Today’s focus is Consumer Nirvana examining the challenge being created inside the fashion industry.

If you visit ASOS right now it is 17,523 dresses

Or Boohoo has 54 pages of dresses, each with 65 items = 3,510

Or Next has 2,556 dresses

Or Selfridges has 1,554 dresses

That’s a decent range of fast fashion, premium and luxury and all doing the same thing; creating massive amounts of irrelevant experiences & decision fatigue. It’s what we call the catalogue based mindset, not much has changed since Peter Craig was in your hands in the 80’s the industry just shifted from physical catalogue to a website. It’s even more of a puzzle than it used to be, the numbers are far bigger.

Yes, there is a menu to all but it assumes multiple things:

  1. I know what I want as a consumer

  2. If I don’t then I am willing to run some Structural Engineering x Sherlock Holmes infrastructure detective work.

  3. That I will enjoy doing it in the first place.
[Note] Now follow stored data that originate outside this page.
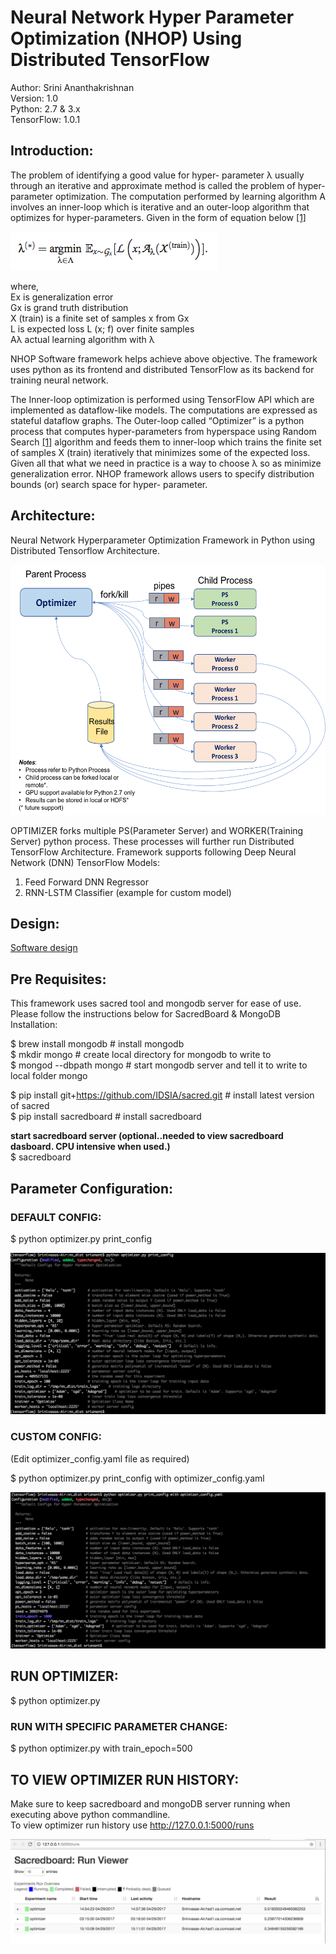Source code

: 
Neural Network Hyper Parameter Optimization (NHOP) Using Distributed TensorFlow
========================================================================  

Author: Srini Ananthakrishnan  
Version: 1.0  
Python: 2.7 & 3.x  
TensorFlow: 1.0.1

## Introduction:
The problem of identifying a good value for hyper- parameter λ usually through an iterative and approximate method is called the problem of hyper-parameter optimization. The computation performed by learning algorithm A involves an inner-loop which is iterative and an outer-loop algorithm that optimizes for hyper-parameters. Given in the form of equation below [[1]](http://www.jmlr.org/papers/volume13/bergstra12a/bergstra12a.pdf)  

<img src="images/hyperparam.png">  

where,  
Ex is generalization error  
Gx is grand truth distribution  
X (train) is a finite set of samples x from Gx  
L is expected loss L (x; f) over finite samples   
Aλ actual learning algorithm with λ

NHOP Software framework helps achieve above objective. The framework uses python as its frontend and distributed TensorFlow as its backend for training neural network.

The Inner-loop optimization is performed using TensorFlow API which are implemented as dataflow-like models. The computations are expressed as stateful dataflow graphs. The Outer-loop called “Optimizer” is a python process that computes hyper-parameters from hyperspace using Random Search [[1]](http://www.jmlr.org/papers/volume13/bergstra12a/bergstra12a.pdf) algorithm and feeds them to inner-loop which trains the finite set of samples X (train) iteratively that minimizes some of the expected loss. Given all that what we need in practice is a way to choose λ so as minimize generalization error. NHOP framework allows users to specify distribution bounds (or) search space for hyper- parameter.

## Architecture:  

Neural Network Hyperparameter Optimization Framework in Python using Distributed Tensorflow Architecture.

  <img src="images/opt_arch.png" height="400"/>

OPTIMIZER forks multiple PS(Parameter Server) and WORKER(Training Server) python process. These processes will further run   Distributed TensorFlow Architecture. Framework supports following Deep Neural Network (DNN) TensorFlow Models:  
1) Feed Forward DNN Regressor  
2) RNN-LSTM Classifier  (example for custom model)  

## Design:
[Software design](https://github.com/srianant/DNN_Hyperparameter_Optimization/blob/master/Capstone_project_NHOP.pdf)  

## Pre Requisites:  

This framework uses sacred tool and mongodb server for ease of use.
Please follow the instructions below for SacredBoard & MongoDB Installation:  

$ brew install mongodb # install mongodb  
$ mkdir mongo # create local directory for mongodb to write to  
$ mongod --dbpath mongo # start mongodb server and tell it to write to local folder mongo  

$ pip install git+https://github.com/IDSIA/sacred.git # install latest version of sacred  
$ pip install sacredboard # install sacredboard  

**start sacredboard server (optional..needed to view sacredboard dasboard. CPU intensive when used.)**  
$ sacredboard

## Parameter Configuration:  

### DEFAULT CONFIG:  

  $ python optimizer.py print_config  

  <img src="images/opt_print_config.png">


### CUSTOM CONFIG:
(Edit optimizer_config.yaml file as required)  

  $ python optimizer.py print_config with optimizer_config.yaml  

   <img src="images/opt_print_custom.png">


## RUN OPTIMIZER:  

  $ python optimizer.py  


### RUN WITH SPECIFIC PARAMETER CHANGE:  

  $ python optimizer.py with train_epoch=500  


## TO VIEW OPTIMIZER RUN HISTORY:  

  Make sure to keep sacredboard and mongoDB server running when executing above python commandline.  
  To view optimizer run history use http://127.0.0.1:5000/runs  

  <img src="images/SacredBoardViewer.png">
The consumer industry is generating conscious puzzle after conscious puzzle in their experiences. Experiences that demand we think or we will not get what we want. It is the opposite of consumer nirvana. It is losing engagement and it is costing sales (no engagement is the biggest missing link in all optimisation, the industry is too focused on impressions or open rates, the micro is just validation to defend yourself vs when we examine the macro and you find the truth of why things aren’t working and what to do about it) because it puts the puzzle on the individual customer instead of serving them with more relevance and less thinking.

Certainly not calling out those four brands, they are just examples, we have been working on this problem at both ends of the spectrum (for coming up on 5 years, a lot of data, testing and proof available on request) from fast fashion to high street to luxury fashion; what we experience is the same at both ends, the industry has stopped being the servant to the customer, it is more focused on the tool in hand than the customers that interacts with said tool.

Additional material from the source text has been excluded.